Findings about MenB-4C vaccine effectiveness and duration of protection presented in this review offer promise about the feasibility and public health impact of a gonorrhea vaccine after previous unsuccessful clinical trials [7]. Mathematical modeling studies suggest that a vaccine with moderate effectiveness and duration of protection like the estimates and duration of protection reported in this systematic review, can result in significant reductions gonorrhea incidence, prevalence, and gonorrhea-attributable healthcare costs, and mitigate the threat of antimicrobial resistant gonorrhea [36–40].
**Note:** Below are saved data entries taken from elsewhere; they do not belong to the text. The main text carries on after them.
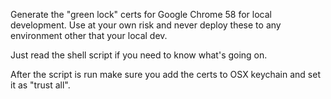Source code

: Generate the "green lock" certs for Google Chrome 58 for local development. Use at your own risk and never deploy these to any environment other that your local dev.

Just read the shell script if you need to know what's going on.

After the script is run make sure you add the certs to OSX keychain and set it as "trust all".
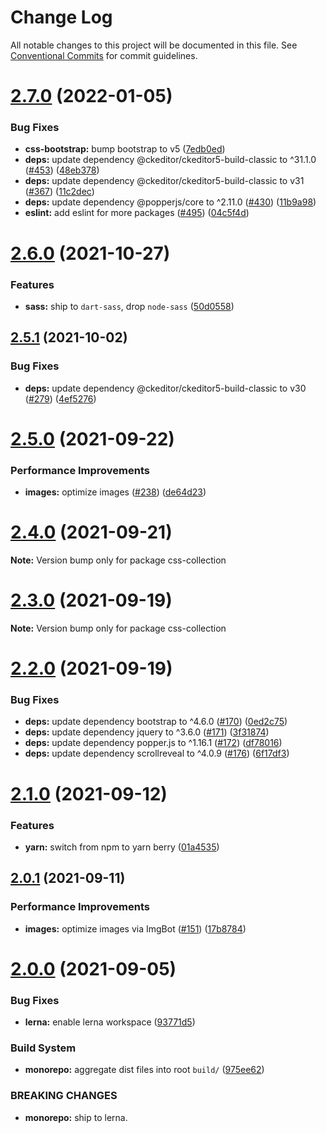 # Change Log

All notable changes to this project will be documented in this file.
See [Conventional Commits](https://conventionalcommits.org) for commit guidelines.

# [2.7.0](https://github.com/sabertazimi/hust-web/compare/v2.6.0...v2.7.0) (2022-01-05)


### Bug Fixes

* **css-bootstrap:** bump bootstrap to v5 ([7edb0ed](https://github.com/sabertazimi/hust-web/commit/7edb0ed99f7d38240643ff3702ad8b19ccf88806))
* **deps:** update dependency @ckeditor/ckeditor5-build-classic to ^31.1.0 ([#453](https://github.com/sabertazimi/hust-web/issues/453)) ([48eb378](https://github.com/sabertazimi/hust-web/commit/48eb378d23942f776068f626326048cf3b7a8c69))
* **deps:** update dependency @ckeditor/ckeditor5-build-classic to v31 ([#367](https://github.com/sabertazimi/hust-web/issues/367)) ([11c2dec](https://github.com/sabertazimi/hust-web/commit/11c2decc9f903593b6c064ce4d5a2151f0db869f))
* **deps:** update dependency @popperjs/core to ^2.11.0 ([#430](https://github.com/sabertazimi/hust-web/issues/430)) ([11b9a98](https://github.com/sabertazimi/hust-web/commit/11b9a98e9f3fd681834df26430630d0edc110053))
* **eslint:** add eslint for more packages ([#495](https://github.com/sabertazimi/hust-web/issues/495)) ([04c5f4d](https://github.com/sabertazimi/hust-web/commit/04c5f4de8a62ee5d65b18c44d3c3126814f66fc8))





# [2.6.0](https://github.com/sabertazimi/hust-web/compare/v2.5.1...v2.6.0) (2021-10-27)


### Features

* **sass:** ship to `dart-sass`, drop `node-sass` ([50d0558](https://github.com/sabertazimi/hust-web/commit/50d0558378401bb4bbe4e8c574d560afa2a0a08e))





## [2.5.1](https://github.com/sabertazimi/hust-web/compare/v2.5.0...v2.5.1) (2021-10-02)


### Bug Fixes

* **deps:** update dependency @ckeditor/ckeditor5-build-classic to v30 ([#279](https://github.com/sabertazimi/hust-web/issues/279)) ([4ef5276](https://github.com/sabertazimi/hust-web/commit/4ef527613d47487c98a0c44bd36677625c3b1793))





# [2.5.0](https://github.com/sabertazimi/hust-web/compare/v2.4.0...v2.5.0) (2021-09-22)


### Performance Improvements

* **images:** optimize images ([#238](https://github.com/sabertazimi/hust-web/issues/238)) ([de64d23](https://github.com/sabertazimi/hust-web/commit/de64d23eafaf6003660dc6f3a310c334e941c1bb))





# [2.4.0](https://github.com/sabertazimi/hust-web/compare/v2.3.0...v2.4.0) (2021-09-21)

**Note:** Version bump only for package css-collection





# [2.3.0](https://github.com/sabertazimi/hust-web/compare/v2.2.0...v2.3.0) (2021-09-19)

**Note:** Version bump only for package css-collection





# [2.2.0](https://github.com/sabertazimi/hust-web/compare/v2.1.0...v2.2.0) (2021-09-19)


### Bug Fixes

* **deps:** update dependency bootstrap to ^4.6.0 ([#170](https://github.com/sabertazimi/hust-web/issues/170)) ([0ed2c75](https://github.com/sabertazimi/hust-web/commit/0ed2c75feed2efc4679b5fe978ce1b1507cb6ac7))
* **deps:** update dependency jquery to ^3.6.0 ([#171](https://github.com/sabertazimi/hust-web/issues/171)) ([3f31874](https://github.com/sabertazimi/hust-web/commit/3f318744a4382b4144fe5e3ba3c0e5f1e7b30b1d))
* **deps:** update dependency popper.js to ^1.16.1 ([#172](https://github.com/sabertazimi/hust-web/issues/172)) ([df78016](https://github.com/sabertazimi/hust-web/commit/df78016afbc46a4c879f81bf6d9cecce634cb667))
* **deps:** update dependency scrollreveal to ^4.0.9 ([#176](https://github.com/sabertazimi/hust-web/issues/176)) ([6f17df3](https://github.com/sabertazimi/hust-web/commit/6f17df39ad225de26ce6bce687e3ebb3d7e72c34))





# [2.1.0](https://github.com/sabertazimi/hust-web/compare/v2.0.1...v2.1.0) (2021-09-12)


### Features

* **yarn:** switch from npm to yarn berry ([01a4535](https://github.com/sabertazimi/hust-web/commit/01a453550737290373c7c41cd2077fed98555a26))





## [2.0.1](https://github.com/sabertazimi/hust-web/compare/v2.0.0...v2.0.1) (2021-09-11)


### Performance Improvements

* **images:** optimize images via ImgBot ([#151](https://github.com/sabertazimi/hust-web/issues/151)) ([17b8784](https://github.com/sabertazimi/hust-web/commit/17b87845c8d7b69fa2e5bdcd14cbc9377bbfa727))





# [2.0.0](https://github.com/sabertazimi/hust-web/compare/v1.2.0...v2.0.0) (2021-09-05)


### Bug Fixes

* **lerna:** enable lerna workspace ([93771d5](https://github.com/sabertazimi/hust-web/commit/93771d5ad84d8fc96a66f93f0ec75a11a0fe6c65))


### Build System

* **monorepo:** aggregate dist files into root `build/` ([975ee62](https://github.com/sabertazimi/hust-web/commit/975ee62aa2637702568a44bf978e6b723fb35e0f))


### BREAKING CHANGES

* **monorepo:** ship to lerna.

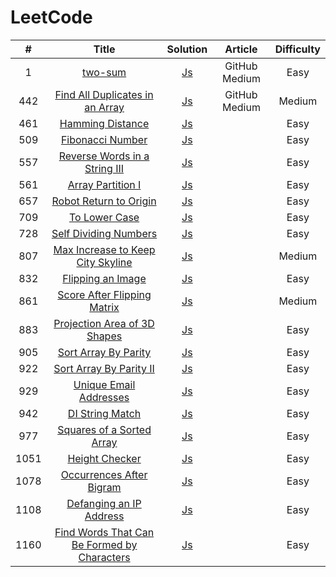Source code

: # LeetCode

|  #   |                            Title                             |                        Solution                         |    Article     | Difficulty |
| :--: | :----------------------------------------------------------: | :-----------------------------------------------------: | :------------: | :--------: |
|  1   |       [two-sum](https://leetcode.com/problems/two-sum)       |               [Js](problems/1.TwoSum.js)                | GitHub  Medium |    Easy    |
| 442  | [Find All Duplicates in an Array](https://leetcode.com/problems/find-all-duplicates-in-an-array/) |          [Js](problems/442.findDuplicates.js)           | GitHub  Medium |   Medium   |
| 461  | [Hamming Distance](https://leetcode.com/problems/hamming-distance/) |         [Js](problems/461.Hamming_Distance.js)          |                |    Easy    |
| 509  | [Fibonacci Number](https://leetcode.com/problems/fibonacci-number/) |                [Js](problems/509.fib.js)                |                |    Easy    |
| 557  | [Reverse Words in a String III](https://leetcode.com/problems/reverse-words-in-a-string-iii/) |           [Js](problems/557.reverseWords.js)            |                |    Easy    |
| 561  | [Array Partition I](https://leetcode.com/problems/array-partition-i) |           [Js](problems/561.arrayPairSum.js)            |                |    Easy    |
| 657  | [Robot Return to Origin](https://leetcode.com/problems/robot-return-to-origin) |        [Js](problems/657.RobotReturntoOrigin.js)        |                |    Easy    |
| 709  | [To Lower Case](https://leetcode.com/problems/to-lower-case) |       [Js](problems/728.self-dividing-numbers.js)       |                |    Easy    |
| 728  | [Self Dividing Numbers](https://leetcode.com/problems/self-dividing-numbers) |       [Js](problems/728.self-dividing-numbers.js)       |                |    Easy    |
| 807  | [Max Increase to Keep City Skyline](https://leetcode.com/problems/max-increase-to-keep-city-skyline) | [Js](problems/807.max-increase-to-keep-city-skyline.js) |                |   Medium   |
| 832  | [Flipping an Image](https://leetcode.com/problems/flipping-an-image) |        [Js](problems/832.flipAndInvertImage.js)         |                |    Easy    |
| 861  | [Score After Flipping Matrix](https://leetcode.com/problems/score-after-flipping-matrix) |            [Js](problems/861.matrixScore.JS)            |                |   Medium   |
| 883  | [Projection Area of 3D Shapes](https://leetcode.com/problems/projection-area-of-3d-shapes) |          [Js](problems/883.projectionArea.JS)           |                |    Easy    |
| 905  | [Sort Array By Parity](https://leetcode.com/problems/sort-array-by-parity) |         [Js](problems/905.SortArrayByParity.js)         |                |    Easy    |
| 922  | [Sort Array By Parity II](https://leetcode.com/problems/sort-array-by-parity-ii) |        [Js](problems/922.sortArrayByParityII.js)        |                |    Easy    |
| 929  | [Unique Email Addresses](https://leetcode.com/problems/unique-email-addresses) |          [Js](problems/929.numUniqueEmails.js)          |                |    Easy    |
| 942  | [DI String Match](https://leetcode.com/problems/di-string-match) |           [Js](problems/942.diStringMatch.js)           |                |    Easy    |
| 977  | [Squares of a Sorted Array](https://leetcode.com/problems/squares-of-a-sorted-array) |           [Js](problems/977.sortedSquares.js)           |                |    Easy    |
| 1051 | [Height Checker](https://leetcode.com/problems/height-checker) |          [Js](problems/1051.heightChecker.js)           |                |    Easy    |
| 1078 | [Occurrences After Bigram](https://leetcode.com/problems/occurrences-after-bigram) |          [Js](problems/1078.findOcurrences.js)          |                |    Easy    |
| 1108 | [Defanging an IP Address](https://leetcode.com/problems/defanging-an-ip-address) |     [Js](problems/1108.defanging-an-ip-address.js)      |                |    Easy    |
| 1160 | [Find Words That Can Be Formed by Characters](https://leetcode.com/problems/find-words-that-can-be-formed-by-characters) |         [Js](problems/1160.countCharacters.JS)          |                |    Easy    |



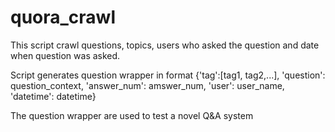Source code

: quora_crawl
===========

This script crawl questions, topics, users who asked the question and date when question was asked. 

Script generates question wrapper in format 
{'tag':[tag1, tag2,...], 'question': question_context, 'answer_num': amswer_num, 'user': user_name, 'datetime': datetime}

The question wrapper are used to test a novel Q&A system

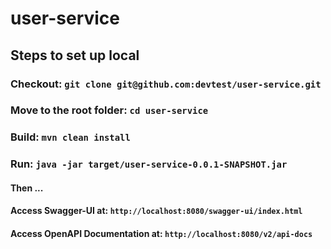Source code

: # user-service

## Steps to set up local

### Checkout: `git clone git@github.com:devtest/user-service.git`
### Move to the root folder: `cd user-service`
### Build: `mvn clean install`
### Run: `java -jar target/user-service-0.0.1-SNAPSHOT.jar`

#### Then ...
#### Access Swagger-UI at: `http://localhost:8080/swagger-ui/index.html`
#### Access OpenAPI Documentation at: `http://localhost:8080/v2/api-docs`
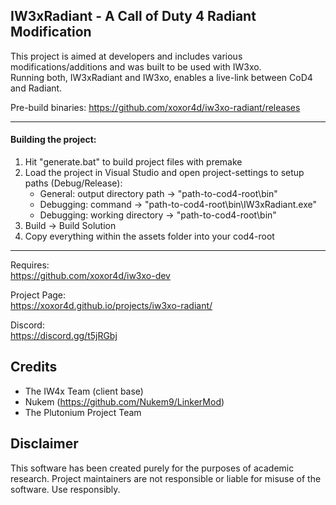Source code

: ## IW3xRadiant - A Call of Duty 4 Radiant Modification
This project is aimed at developers and includes various modifications/additions and was built to be used with IW3xo.  
Running both, IW3xRadiant and IW3xo, enables a live-link between CoD4 and Radiant.

Pre-build binaries: https://github.com/xoxor4d/iw3xo-radiant/releases

___


#### Building the project:
1. Hit "generate.bat" to build project files with premake
2. Load the project in Visual Studio and open project-settings to setup paths (Debug/Release):
   - General:   output directory path -> "path-to-cod4-root\bin\"
   - Debugging: command -> "path-to-cod4-root\bin\IW3xRadiant.exe"
   - Debugging: working directory -> "path-to-cod4-root\bin\"
3. Build -> Build Solution
4. Copy everything within the assets folder into your cod4-root

___

Requires:  
https://github.com/xoxor4d/iw3xo-dev

Project Page:  
https://xoxor4d.github.io/projects/iw3xo-radiant/

Discord:  
https://discord.gg/t5jRGbj

## Credits
- The IW4x Team (client base)
- Nukem (https://github.com/Nukem9/LinkerMod)
- The Plutonium Project Team

## Disclaimer
This software has been created purely for the purposes of academic research. Project maintainers are not responsible or liable for misuse of the software. Use responsibly.
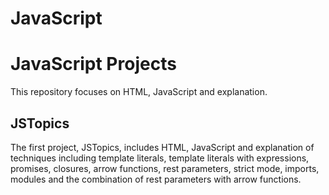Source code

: # JavaScript
<h1>JavaScript Projects</h1>
<p>
This repository focuses on HTML, JavaScript and explanation.
</p>
<h2>JSTopics</h2>
<p>
The first project, JSTopics, includes HTML, JavaScript and explanation of techniques including template literals, 
template literals with expressions, promises, closures, arrow functions, rest parameters, strict mode, imports, modules and
the combination of rest parameters with arrow functions. 
</p>
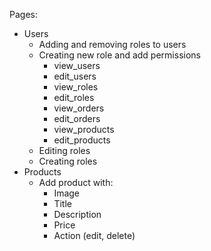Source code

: Pages: 

  - Users
    - Adding and removing roles to users
    - Creating new role and add permissions
      - view_users
      - edit_users
      - view_roles
      - edit_roles
      - view_orders
      - edit_orders
      - view_products
      - edit_products
    - Editing roles
    - Creating roles
  - Products
    - Add product with:
      - Image
      - Title
      - Description
      - Price
      - Action (edit, delete)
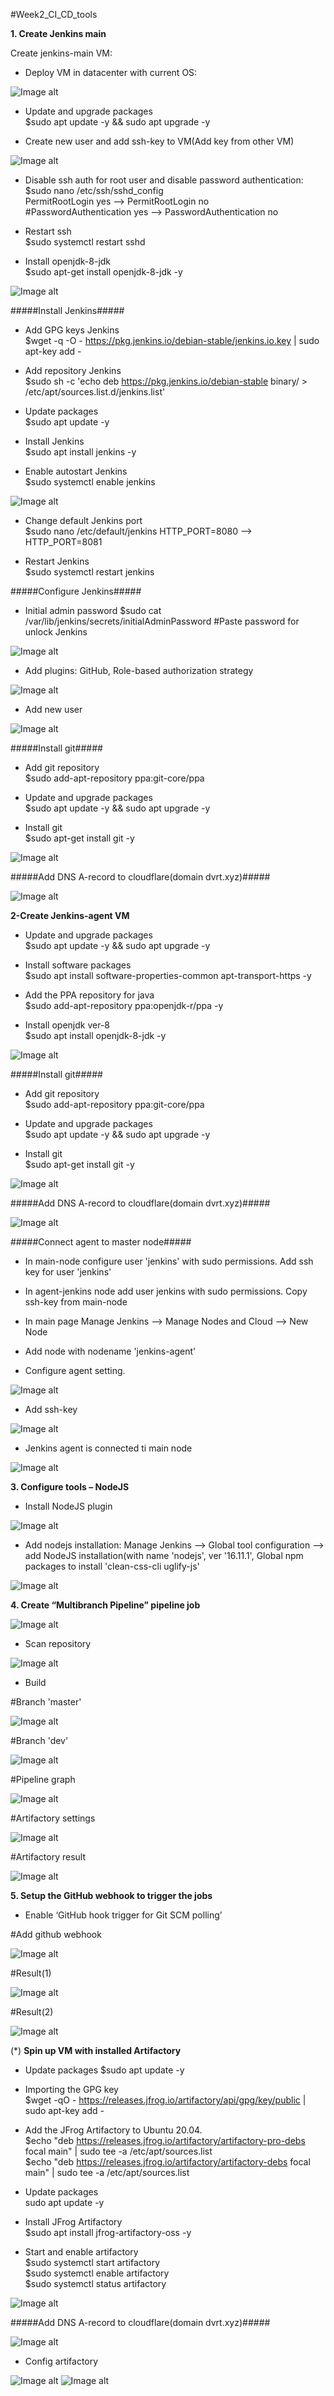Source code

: #Week2_CI_CD_tools


**1. Create Jenkins main**

Create jenkins-main VM:
- Deploy VM in datacenter with current OS:

![Image alt](https://github.com/prytoliuk1988/material-design-template/blob/master/Week2_CI-CD_tools/pic/ubuntu_dist.png)

- Update and upgrade packages                              
$sudo apt update -y && sudo apt upgrade -y

- Create new user and add ssh-key to VM(Add key from other VM)

![Image alt](https://github.com/prytoliuk1988/material-design-template/blob/master/Week2_CI-CD_tools/pic/add_ssh_key_to_jenkins-main.png)

- Disable ssh auth for root user and disable password authentication:                                    
$sudo nano /etc/ssh/sshd_config                                      
PermitRootLogin yes --> PermitRootLogin no                                   
#PasswordAuthentication yes --> PasswordAuthentication no                            

- Restart ssh                                                    
$sudo systemctl restart sshd

- Install openjdk-8-jdk                                                   
$sudo apt-get install openjdk-8-jdk -y


![Image alt](https://github.com/prytoliuk1988/material-design-template/blob/master/Week2_CI-CD_tools/pic/openjdk_version.png)

#####Install Jenkins#####                                               
- Add GPG keys Jenkins                                                  
$wget -q -O - https://pkg.jenkins.io/debian-stable/jenkins.io.key | sudo apt-key add -

- Add repository Jenkins                                         
$sudo sh -c 'echo deb https://pkg.jenkins.io/debian-stable binary/ > /etc/apt/sources.list.d/jenkins.list'

- Update packages                                    
$sudo apt update -y                                    

- Install Jenkins                                     
$sudo apt install jenkins -y

- Enable autostart Jenkins                                             
$sudo systemctl enable jenkins     

![Image alt](https://github.com/prytoliuk1988/material-design-template/blob/master/Week2_CI-CD_tools/pic/Jenkins_status.png)

- Change default Jenkins port                                
$sudo nano /etc/default/jenkins
HTTP_PORT=8080 --> HTTP_PORT=8081

- Restart Jenkins                             
$sudo systemctl restart jenkins

#####Configure Jenkins#####
- Initial admin password
$sudo cat /var/lib/jenkins/secrets/initialAdminPassword
#Paste password for unlock Jenkins

![Image alt](https://github.com/prytoliuk1988/material-design-template/blob/master/Week2_CI-CD_tools/pic/initial_admin_passwd.png)

- Add plugins: GitHub, Role-based authorization strategy

![Image alt](https://github.com/prytoliuk1988/material-design-template/blob/master/Week2_CI-CD_tools/pic/install_plugins.png)

- Add new user

![Image alt](https://github.com/prytoliuk1988/material-design-template/blob/master/Week2_CI-CD_tools/pic/add_new_user.png)


#####Install git#####

- Add git repository                               
$sudo add-apt-repository ppa:git-core/ppa

- Update and upgrade packages                                   
$sudo apt update -y && sudo apt upgrade -y

- Install git                                      
$sudo apt-get install git -y

![Image alt](https://github.com/prytoliuk1988/material-design-template/blob/master/Week2_CI-CD_tools/pic/git_version_main.png)


#####Add DNS A-record to cloudflare(domain dvrt.xyz)#####        

![Image alt](https://github.com/prytoliuk1988/material-design-template/blob/master/Week2_CI-CD_tools/pic/cf_jenkins_main.png)


**2-Create Jenkins-agent VM**


- Update and upgrade packages                                 
$sudo apt update -y && sudo apt upgrade -y

- Install software packages                                   
$sudo apt install software-properties-common apt-transport-https -y

- Add the PPA repository for java                         
$sudo add-apt-repository ppa:openjdk-r/ppa -y

- Install openjdk ver-8                       
$sudo apt install openjdk-8-jdk -y

![Image alt](https://github.com/prytoliuk1988/material-design-template/blob/master/Week2_CI-CD_tools/pic/java_version_agent.png)

#####Install git#####

- Add git repository                   
$sudo add-apt-repository ppa:git-core/ppa

- Update and upgrade packages                            
$sudo apt update -y && sudo apt upgrade -y

- Install git                      
$sudo apt-get install git -y

![Image alt](https://github.com/prytoliuk1988/material-design-template/blob/master/Week2_CI-CD_tools/pic/git_version_agent.png)


#####Add DNS A-record to cloudflare(domain dvrt.xyz)#####

![Image alt](https://github.com/prytoliuk1988/material-design-template/blob/master/Week2_CI-CD_tools/pic/cf_jenkins_agent.png)


#####Connect agent to master node#####

- In main-node configure user 'jenkins' with sudo permissions. Add ssh key for user 'jenkins' 
- In agent-jenkins node add user jenkins with sudo permissions. Copy ssh-key from main-node

- In main page Manage Jenkins --> Manage Nodes and Cloud --> New Node
- Add node with nodename 'jenkins-agent'

- Configure agent setting.

![Image alt](https://github.com/prytoliuk1988/material-design-template/blob/master/Week2_CI-CD_tools/pic/agent_settings_new.png)

- Add ssh-key 

![Image alt](https://github.com/prytoliuk1988/material-design-template/blob/master/Week2_CI-CD_tools/pic/ssh_creds_agent.png)

- Jenkins agent is connected ti main node

![Image alt](https://github.com/prytoliuk1988/material-design-template/blob/master/Week2_CI-CD_tools/pic/list_of_nodes.png)



**3.  Configure tools – NodeJS**

- Install NodeJS plugin 

![Image alt](https://github.com/prytoliuk1988/material-design-template/blob/master/Week2_CI-CD_tools/pic/node_plugin.png)

- Add nodejs installation:
Manage Jenkins --> Global tool configuration --> add NodeJS installation(with name 'nodejs', ver '16.11.1', Global npm packages to install 'clean-css-cli uglify-js'

![Image alt](https://github.com/prytoliuk1988/material-design-template/blob/master/Week2_CI-CD_tools/pic/nodejs_installation.png)



**4. Create “Multibranch Pipeline” pipeline job**


![Image alt](https://github.com/prytoliuk1988/material-design-template/blob/master/Week2_CI-CD_tools/pic/list_of_branches.png)

- Scan repository

![Image alt](https://github.com/prytoliuk1988/material-design-template/blob/master/Week2_CI-CD_tools/pic/repository_log.png)

- Build 

#Branch 'master'

![Image alt](https://github.com/prytoliuk1988/material-design-template/blob/master/Week2_CI-CD_tools/pic/build_and_create_artifact(master).png)


#Branch 'dev'

![Image alt](https://github.com/prytoliuk1988/material-design-template/blob/master/Week2_CI-CD_tools/pic/build_and_upload.png)

#Pipeline graph

![Image alt](https://github.com/prytoliuk1988/material-design-template/blob/master/Week2_CI-CD_tools/pic/pipeline_graph_new.png)

#Artifactory settings

![Image alt](https://github.com/prytoliuk1988/material-design-template/blob/master/Week2_CI-CD_tools/pic/artifactory_settings.png)

#Artifactory result

![Image alt](https://github.com/prytoliuk1988/material-design-template/blob/master/Week2_CI-CD_tools/pic/artifactory_result.png)






**5.  Setup the GitHub webhook to trigger the jobs**

- Enable ‘GitHub hook trigger for Git SCM polling’

#Add github webhook 

![Image alt](https://github.com/prytoliuk1988/material-design-template/blob/master/Week2_CI-CD_tools/pic/first_hook_settings.png)

#Result(1)

![Image alt](https://github.com/prytoliuk1988/material-design-template/blob/master/Week2_CI-CD_tools/pic/first_hook_result(1).png)

#Result(2)

![Image alt](https://github.com/prytoliuk1988/material-design-template/blob/master/Week2_CI-CD_tools/pic/first_hook_result(2).png)


(*) **Spin up VM with installed Artifactory**

- Update packages
$sudo apt update -y                                   

- Importing the GPG key                                    
$wget -qO - https://releases.jfrog.io/artifactory/api/gpg/key/public | sudo apt-key add -

- Add the JFrog Artifactory to Ubuntu 20.04.                                    
$echo "deb https://releases.jfrog.io/artifactory/artifactory-pro-debs focal main" | sudo tee -a /etc/apt/sources.list              
$echo "deb https://releases.jfrog.io/artifactory/artifactory-debs focal main" | sudo tee -a /etc/apt/sources.list

- Update packages                                                 
sudo apt update -y

- Install JFrog Artifactory                                       
$sudo apt install jfrog-artifactory-oss -y

- Start and enable artifactory                                             
$sudo systemctl start artifactory                               
$sudo systemctl enable artifactory                              
$sudo systemctl status artifactory                             

![Image alt](https://github.com/prytoliuk1988/material-design-template/blob/master/Week2_CI-CD_tools/pic/artifactory_status.png)


#####Add DNS A-record to cloudflare(domain dvrt.xyz)#####

![Image alt](https://github.com/prytoliuk1988/material-design-template/blob/master/Week2_CI-CD_tools/pic/cf_artifactory.png)


- Config artifactory

![Image alt](https://github.com/prytoliuk1988/material-design-template/blob/master/Week2_CI-CD_tools/pic/artifactory_start.png)
![Image alt](https://github.com/prytoliuk1988/material-design-template/blob/master/Week2_CI-CD_tools/pic/artifactory_url.png)

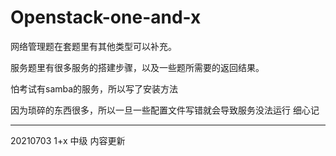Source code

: # Openstack-one-and-x

网络管理题在套题里有其他类型可以补充。

服务题里有很多服务的搭建步骤，以及一些题所需要的返回结果。

怕考试有samba的服务，所以写了安装方法

因为琐碎的东西很多，所以一旦一些配置文件写错就会导致服务没法运行 细心记



-------------
20210703 1+x 中级
内容更新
Data that are essential to our complete understanding of the cross-protective effect of the MenB-4C vaccine are still lacking. There is no known serological correlate of vaccine-induced protection. Identifying a serological correlate of protection is important to understanding the immunological basis of MenB-4C vaccine-induced anti-gonococcal immunity and duration of protection (12). Vaccine effectiveness estimates by anatomic sites (urogenital, rectal, and pharyngeal) are needed. Because extragenital N. gonorrhoeae is generally less susceptible to antimicrobial treatment and more likely to go undetected in the absence of routine screening [26, 41], anatomic-site vaccine effectiveness estimates are critical to evaluating the public health impact of a gonorrhea. Several ongoing clinical trials are addressing these gaps by researching a serological correlate of protection (NCT04722003, NCT04094883, ACTRN12619001478101) and assessing the efficacy of MenB-4C to prevent genital and extragenital gonorrhea (NCT04297436, NCT04350138, NCT04415424, NCT05294588, NCT05766904, NCT04597424).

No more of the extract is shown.